Também do lado do Partido Social Democrata, o deputado municipal João Tenreiro interveio, afirmando que “o que a Câmara está a fazer nesta questão é empurrar o problema com a barriga. A Câmara não fez o trabalho ao longo dos anos, ainda não vimos o que a Camara poderia e deveria ter preparado sobre este tema, e mais tarde ou mais cedo vamos ter que aceitar”, disse, lembrando uma recomendação feita pelo PSD em 2014 para a elaboração de “uma carta da saúde”.

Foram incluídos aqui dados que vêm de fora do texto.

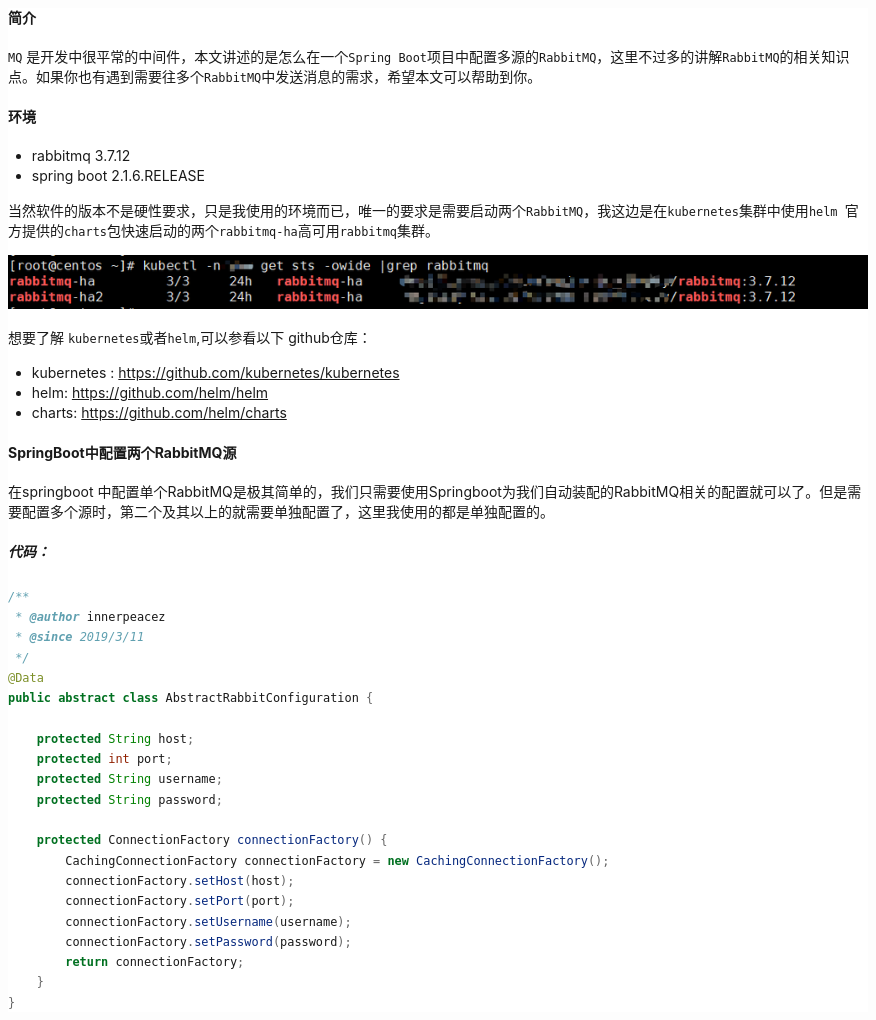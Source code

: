 #### 简介

`MQ` 是开发中很平常的中间件，本文讲述的是怎么在一个`Spring Boot`项目中配置多源的`RabbitMQ`，这里不过多的讲解`RabbitMQ`的相关知识点。如果你也有遇到需要往多个`RabbitMQ`中发送消息的需求，希望本文可以帮助到你。

#### 环境

- rabbitmq 3.7.12
- spring boot 2.1.6.RELEASE

当然软件的版本不是硬性要求，只是我使用的环境而已，唯一的要求是需要启动两个`RabbitMQ`，我这边是在`kubernetes`集群中使用`helm `官方提供的`charts`包快速启动的两个`rabbitmq-ha`高可用`rabbitmq`集群。

![1563433021134](../images/1563433021134.png)

想要了解	`kubernetes`或者`helm`,可以参看以下 github仓库：

- kubernetes : <https://github.com/kubernetes/kubernetes>
- helm:  <https://github.com/helm/helm>
- charts: <https://github.com/helm/charts>

#### SpringBoot中配置两个RabbitMQ源

在springboot 中配置单个RabbitMQ是极其简单的，我们只需要使用Springboot为我们自动装配的RabbitMQ相关的配置就可以了。但是需要配置多个源时，第二个及其以上的就需要单独配置了，这里我使用的都是单独配置的。

##### 代码：

```java
/**
 * @author innerpeacez
 * @since 2019/3/11
 */
@Data
public abstract class AbstractRabbitConfiguration {

    protected String host;
    protected int port;
    protected String username;
    protected String password;

    protected ConnectionFactory connectionFactory() {
        CachingConnectionFactory connectionFactory = new CachingConnectionFactory();
        connectionFactory.setHost(host);
        connectionFactory.setPort(port);
        connectionFactory.setUsername(username);
        connectionFactory.setPassword(password);
        return connectionFactory;
    }
}
```
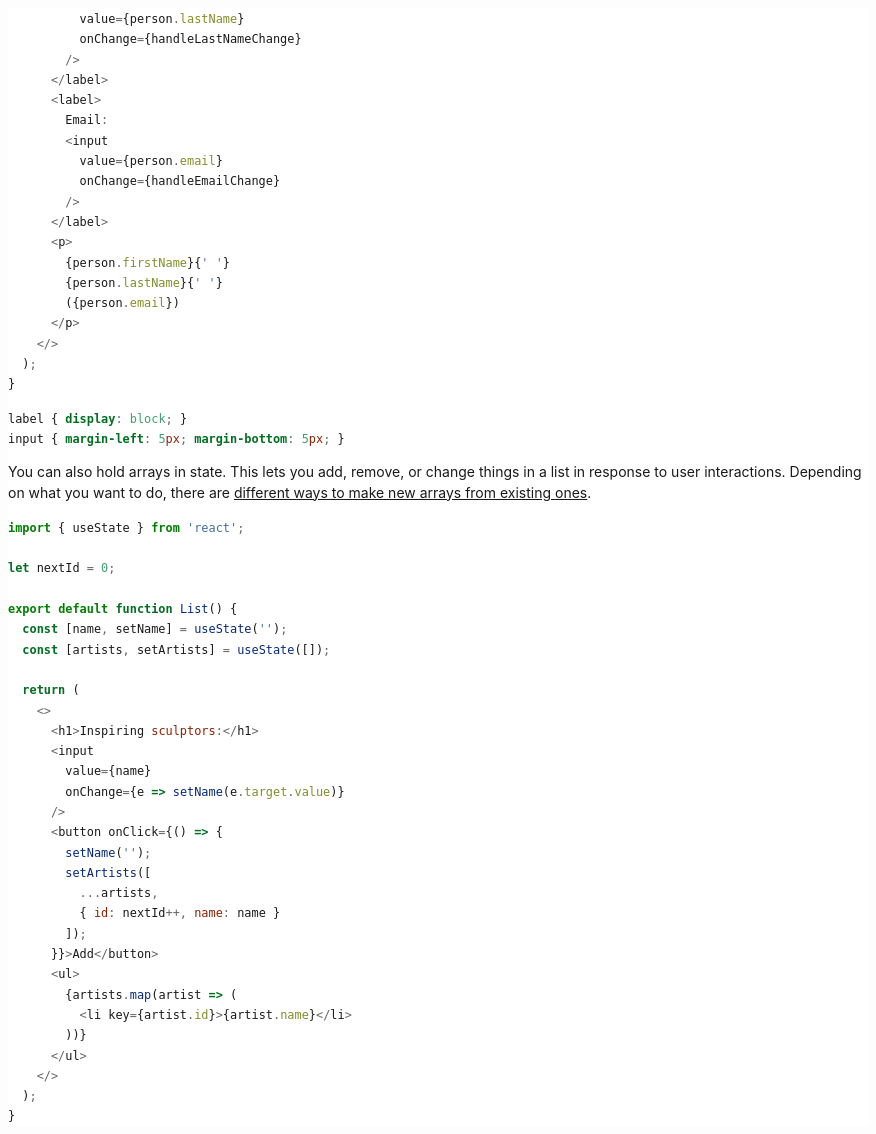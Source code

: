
 ```js
          value={person.lastName}
          onChange={handleLastNameChange}
        />
      </label>
      <label>
        Email:
        <input
          value={person.email}
          onChange={handleEmailChange}
        />
      </label>
      <p>
        {person.firstName}{' '}
        {person.lastName}{' '}
        ({person.email})
      </p>
    </>
  );
}
```

```css
label { display: block; }
input { margin-left: 5px; margin-bottom: 5px; }
```

</Sandpack>

You can also hold arrays in state. This lets you add, remove, or change things in a list in response to user interactions. Depending on what you want to do, there are [different ways to make new arrays from existing ones](/learn/updating-arrays-in-state).

<Sandpack>

```js
import { useState } from 'react';

let nextId = 0;

export default function List() {
  const [name, setName] = useState('');
  const [artists, setArtists] = useState([]);

  return (
    <>
      <h1>Inspiring sculptors:</h1>
      <input
        value={name}
        onChange={e => setName(e.target.value)}
      />
      <button onClick={() => {
        setName('');
        setArtists([
          ...artists,
          { id: nextId++, name: name }
        ]);
      }}>Add</button>
      <ul>
        {artists.map(artist => (
          <li key={artist.id}>{artist.name}</li>
        ))}
      </ul>
    </>
  );
}
```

Por sua vez, a deputada do Bloco de Esquerda, Maria da Luz, admite que a situação das transferências “nunca foi ideal”. “O problema é que há nesta delegação de competências para as autarquias uma certa hipocrisia do próprio Estado. A questão da transferência seria muito justa se fosse acompanhada com todos os meios. Não lhes é dado qualquer complemento de verbas para poder trabalhar de forma clara. Isso quer dizer que com muita dificuldade se irá gerir, quando for mesmo obrigado por lei, a assumir esta questão”, reiterou, concluindo que “felizmente, houve bom senso e deram mais um ano”.

A deputada bloquista espera que com este prorrogar do limite de aceitação das competências o Município “aproveite para se preparar para umas funções que são extremamente importantes”.

Ação Social. Município não aceita competências para 2021, remetendo assunção para a CIM do Médio Tejo

Em relação à transferência de competências na área da Ação Social, a Assembleia Municipal aprovou a não aceitação das mesmas para o Município em 2021 (18 votos a favor e 13 abstenções), aceitando, por outro lado, que essas competências sejam assumidas pela Comunidade Intermunicipal do Médio Tejo (aprovado com 15 votos a favor, 13 abstenções e três contra).

A presidente da Câmara Municipal de Tomar, Anabela Freitas, explicou que “na ação social não há condições para assumir” por parte do Município, admitindo que esta deve ser “uma obrigação do Estado central, podendo ser acompanhado pelas autarquias e pelas instituições da rede social – como já existe no nosso concelho”.

Quanto à proposta de passar essas transferências para a Comunidade Intermunicipal do Médio Tejo, a autarca explica que se trata apenas de “consubstanciar aquilo que na prática já é feito”.

 

“Na Comunidade Intermunicipal não há uma competência de executar, há uma competência de coordenar, coisa que a Comunidade Intermunicipal já faz, em conjunto com a Segurança Social, através da rede supramunicipal”, refere.